Contraction Periods:

Contraction periods happen in two ways – via price/value or via time/duration. 1) A contraction period via a change in price is a steep decline in the value of the market. Large sell offs happen during these times due to fear of economic uncertainty. 2) Time/duration contractions are simply when the value of the market, and its underlying counterparts, trend sideways (a ‘gathering of energy’). Neither losing nor gaining value to any great degree. This is a healthier contraction and often preferred by investors.

What now?

I’m not sure I prefer either.
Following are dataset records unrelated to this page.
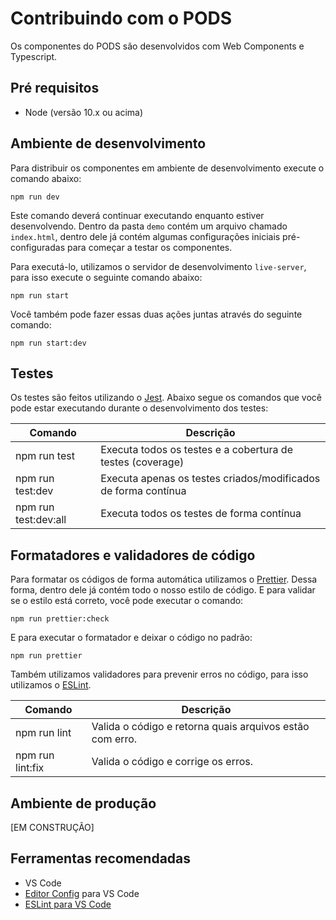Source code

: # Contribuindo com o PODS

Os componentes do PODS são desenvolvidos com Web Components e Typescript.

## Pré requisitos

- Node (versão 10.x ou acima)

## Ambiente de desenvolvimento

Para distribuir os componentes em ambiente de desenvolvimento execute o comando abaixo:

```
npm run dev
```

Este comando deverá continuar executando enquanto estiver desenvolvendo. Dentro da pasta `demo`
contém um arquivo chamado `index.html`, dentro dele já contém algumas configurações iniciais pré-configuradas
para começar a testar os componentes.

Para executá-lo, utilizamos o servidor de desenvolvimento `live-server`, para isso execute o seguinte comando abaixo:

```
npm run start
```

Você também pode fazer essas duas ações juntas através do seguinte comando:

```
npm run start:dev
```

## Testes

Os testes são feitos utilizando o [Jest](https://jestjs.io/). Abaixo segue os comandos que você pode
estar executando durante o desenvolvimento dos testes:

| Comando              | Descrição                                                      |
| -------------------- | -------------------------------------------------------------- |
| npm run test         | Executa todos os testes e a cobertura de testes (coverage)     |
| npm run test:dev     | Executa apenas os testes criados/modificados de forma contínua |
| npm run test:dev:all | Executa todos os testes de forma contínua                      |

## Formatadores e validadores de código

Para formatar os códigos de forma automática utilizamos o [Prettier](https://prettier.io/). Dessa forma, dentro
dele já contém todo o nosso estilo de código. E para validar se o estilo está correto, você pode executar o comando:

```
npm run prettier:check
```

E para executar o formatador e deixar o código no padrão:

```
npm run prettier
```

Também utilizamos validadores para prevenir erros no código, para isso utilizamos o [ESLint](https://eslint.org/).

| Comando          | Descrição                                                |
| ---------------- | -------------------------------------------------------- |
| npm run lint     | Valida o código e retorna quais arquivos estão com erro. |
| npm run lint:fix | Valida o código e corrige os erros.                      |

## Ambiente de produção

[EM CONSTRUÇÃO]

## Ferramentas recomendadas

- VS Code
- [Editor Config](https://editorconfig.org/) para VS Code
- [ESLint para VS Code](https://marketplace.visualstudio.com/items?itemName=dbaeumer.vscode-eslint)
But I can tell you what we’ve seen thus far in 2022 is a price contraction. Which may lead into a further contraction through time as we await decision by the Fed. The NASDAQ , from its high to its low, fell over 18% – that’s a price contraction if I’ve ever seen one. This occurred due to fears of four rate hikes by the Fed – projected by Morgan Stanley – and an expectation of poor earnings relative to valuations. And, in my opinion, the general fear from market participants that we were due for a correction of some sort. Earnings, however, have proven to be more satisfactory than expected. And as I’ve outlined in my recent post – HERE – I do not believe the Fed will raise rates 4 times this year. Most likely, it will be kept to two rate hikes (50 bps).

What Next?
We need more information. I’ve drawn a conclusion – out of my own speculation – that rates will not be raised as rapidly as many feared. Which I believe will bode well for the market once the Fed announces this. Additionally, following decent earnings reporting I would forecast a consolidation through time, for the next few months, with a new expansion period coming in late Q3 or Q4 of ’22.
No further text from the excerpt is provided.